In the concluding chapter of the book under review author Andrew Blum visits Google’s data centre in Oregon in the US, where he gets a cold reception. Google employees refuse to show him around little more than the lunchroom. “The company’s primary colors and childlike playfulness no longer seemed friendly... They made me feel like a schoolkid. This was the company that arguably knows the most about us, but it was being the most secretive about itself,” Blum writes in Tubes, A Journey to the Center of the Internet.
The book is replete with such revelations. None of them is more striking than Blume’s description of the Internet as a series of tubes. It almost seems an affront to the commonly held idea of the Internet as an ethereal communication network that connects people across distances. “The Internet is many things, in many places.
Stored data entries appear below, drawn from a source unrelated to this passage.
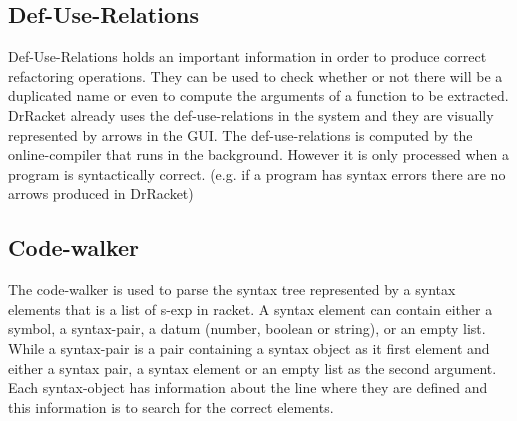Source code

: \subsection{Def-Use-Relations}
Def-Use-Relations holds an important information in order to produce correct refactoring operations. %
They can be used to check whether or not there will be a duplicated name
or even to compute the arguments of a function to be extracted.
DrRacket already uses the def-use-relations in the system and they are visually  %
represented by arrows in the GUI.
The def-use-relations is computed by the online-compiler that runs in the background.
However it is only processed when a program is syntactically correct. (e.g. if
a program has syntax errors there are no arrows produced in DrRacket)

\subsection{Code-walker}
The code-walker is used to parse the syntax tree represented by a syntax elements
that is a list of s-exp in racket. %
A syntax element can contain either a symbol, a syntax-pair, a datum (number, boolean or string),
or an empty list. %
While a syntax-pair is a pair containing a syntax object as it first element and
either a syntax pair, a syntax element or an empty list as the second argument.
Each syntax-object has information about the line where they are defined and this
information is to search for the correct elements.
But one thing it most certainly is, nearly everywhere, is, in fact, a series of tubes. There are tubes beneath the ocean that connect London and New York. Tubes that connect Google and Facebook. There are buildings filled with tubes, and hundreds of thousands of miles of roads and railroad tracks, beside which lie buried tubes. Everything you do online travels through a tube.”
For all their significance to modern day life, the physical paraphernalia that make up the Internet are dull objects: bundles of cables; deserted stations ringed in cyclone fencing beside lonely highways; featureless, windowless buildings in old warehouse districts and, above all, rooms filled with metal boxes, blinking lights and cool, dry processed air.
Blum had not given the nuts and bolts of the Internet much thought until a squirrel chewed through the wires at his apartment snapping off the Wi-Fi.
Part history, part travelogue, Tubes is an excellent introduction to the workings of the virtual world. Blum sketches out the origins of the Internet as a collaboration between the US defence establishment and academia. The Internet can be thought of as three separate entities: data centres that store information, Internet exchange points where networks meet to exchange data with each other, and fiber-optic cables that connect all of the information travelling between cities and continents. Blum calls these fiber-optic cables, the “most poetic places of the Internet. They’re about the thickness of a garden hose, and they’re filled with a handful of strands of fiber-optic cable.” Enchanted by these cables, Blum spooks around in what he calls “signal-haunted buildings where glass fibers fill copper tubes built for the telegraph.” He learns that the Internet in many places has a smell, one he describes as “an odd but distinctive mix of industrial strength air-conditioners and the ozone released by capacitors.”
I was baffled a few years back to learn a septuagenarian Georgian had cut most of Armenia off from the Internet when her spade went through a vital cable. It had taken five hours to restore connectivity. It was astonishing to find one of the most sophisticated accoutrements of our times at the mercy of a mundane foible. After reading Blum’s Tubes, I realise how possible such accidents are.